# [Exercise aim]
Return exactly, and only, the lines from the line containing "### 3. **Intelligent AI Agent**" through the final line of the records below, both included.

___ Records supplied

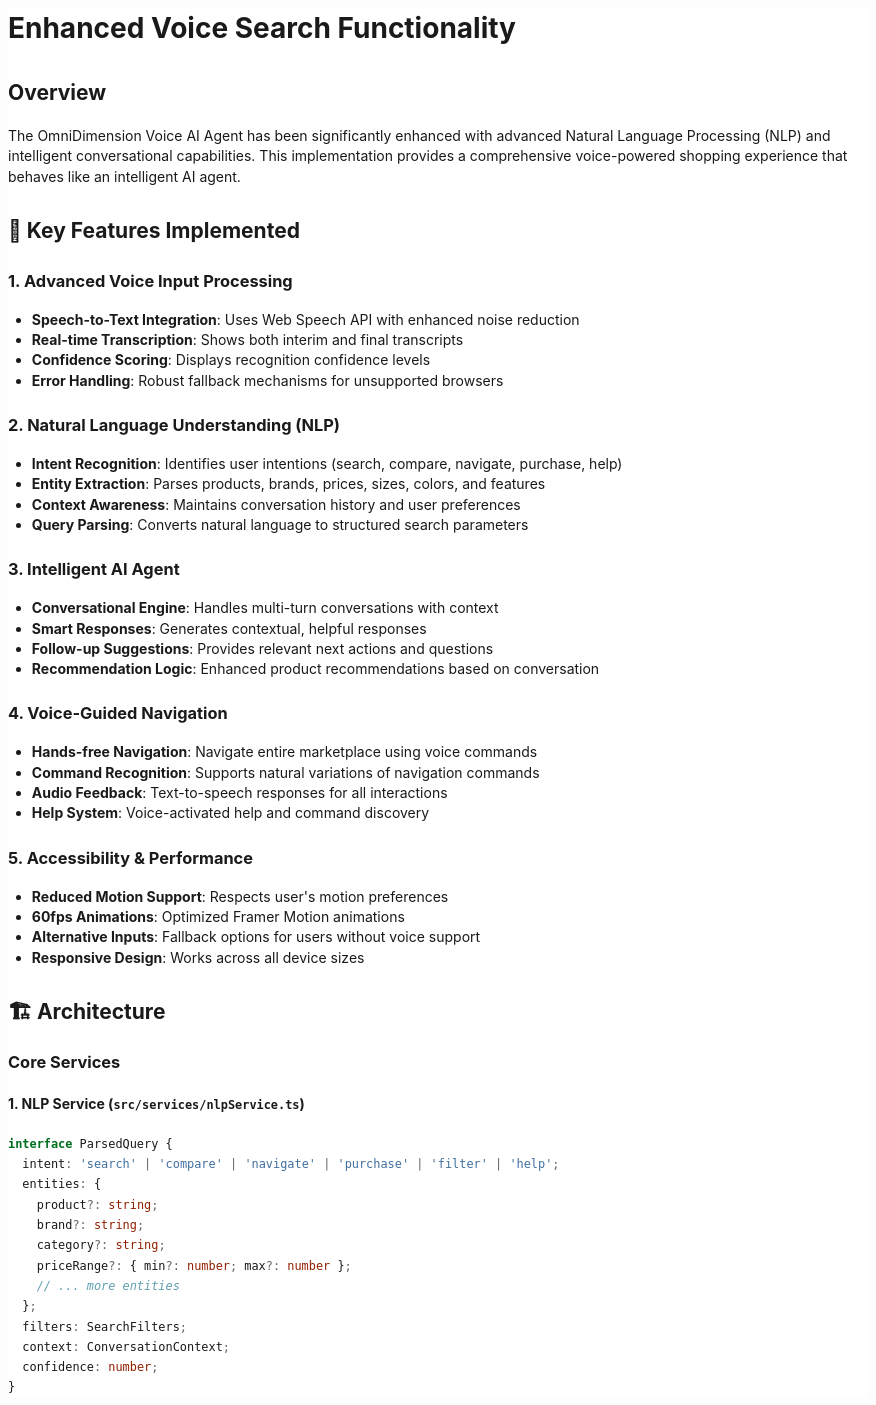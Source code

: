 # Enhanced Voice Search Functionality

## Overview

The OmniDimension Voice AI Agent has been significantly enhanced with advanced Natural Language Processing (NLP) and intelligent conversational capabilities. This implementation provides a comprehensive voice-powered shopping experience that behaves like an intelligent AI agent.

## 🎯 Key Features Implemented

### 1. **Advanced Voice Input Processing**
- **Speech-to-Text Integration**: Uses Web Speech API with enhanced noise reduction
- **Real-time Transcription**: Shows both interim and final transcripts
- **Confidence Scoring**: Displays recognition confidence levels
- **Error Handling**: Robust fallback mechanisms for unsupported browsers

### 2. **Natural Language Understanding (NLP)**
- **Intent Recognition**: Identifies user intentions (search, compare, navigate, purchase, help)
- **Entity Extraction**: Parses products, brands, prices, sizes, colors, and features
- **Context Awareness**: Maintains conversation history and user preferences
- **Query Parsing**: Converts natural language to structured search parameters

### 3. **Intelligent AI Agent**
- **Conversational Engine**: Handles multi-turn conversations with context
- **Smart Responses**: Generates contextual, helpful responses
- **Follow-up Suggestions**: Provides relevant next actions and questions
- **Recommendation Logic**: Enhanced product recommendations based on conversation

### 4. **Voice-Guided Navigation**
- **Hands-free Navigation**: Navigate entire marketplace using voice commands
- **Command Recognition**: Supports natural variations of navigation commands
- **Audio Feedback**: Text-to-speech responses for all interactions
- **Help System**: Voice-activated help and command discovery

### 5. **Accessibility & Performance**
- **Reduced Motion Support**: Respects user's motion preferences
- **60fps Animations**: Optimized Framer Motion animations
- **Alternative Inputs**: Fallback options for users without voice support
- **Responsive Design**: Works across all device sizes

## 🏗️ Architecture

### Core Services

#### 1. **NLP Service** (`src/services/nlpService.ts`)
```typescript
interface ParsedQuery {
  intent: 'search' | 'compare' | 'navigate' | 'purchase' | 'filter' | 'help';
  entities: {
    product?: string;
    brand?: string;
    category?: string;
    priceRange?: { min?: number; max?: number };
    // ... more entities
  };
  filters: SearchFilters;
  context: ConversationContext;
  confidence: number;
}
```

______

# [Response box]
### 3. **Intelligent AI Agent**
- **Conversational Engine**: Handles multi-turn conversations with context
- **Smart Responses**: Generates contextual, helpful responses
- **Follow-up Suggestions**: Provides relevant next actions and questions
- **Recommendation Logic**: Enhanced product recommendations based on conversation

### 4. **Voice-Guided Navigation**
- **Hands-free Navigation**: Navigate entire marketplace using voice commands
- **Command Recognition**: Supports natural variations of navigation commands
- **Audio Feedback**: Text-to-speech responses for all interactions
- **Help System**: Voice-activated help and command discovery

### 5. **Accessibility & Performance**
- **Reduced Motion Support**: Respects user's motion preferences
- **60fps Animations**: Optimized Framer Motion animations
- **Alternative Inputs**: Fallback options for users without voice support
- **Responsive Design**: Works across all device sizes

## 🏗️ Architecture

### Core Services

#### 1. **NLP Service** (`src/services/nlpService.ts`)
```typescript
interface ParsedQuery {
  intent: 'search' | 'compare' | 'navigate' | 'purchase' | 'filter' | 'help';
  entities: {
    product?: string;
    brand?: string;
    category?: string;
    priceRange?: { min?: number; max?: number };
    // ... more entities
  };
  filters: SearchFilters;
  context: ConversationContext;
  confidence: number;
}
```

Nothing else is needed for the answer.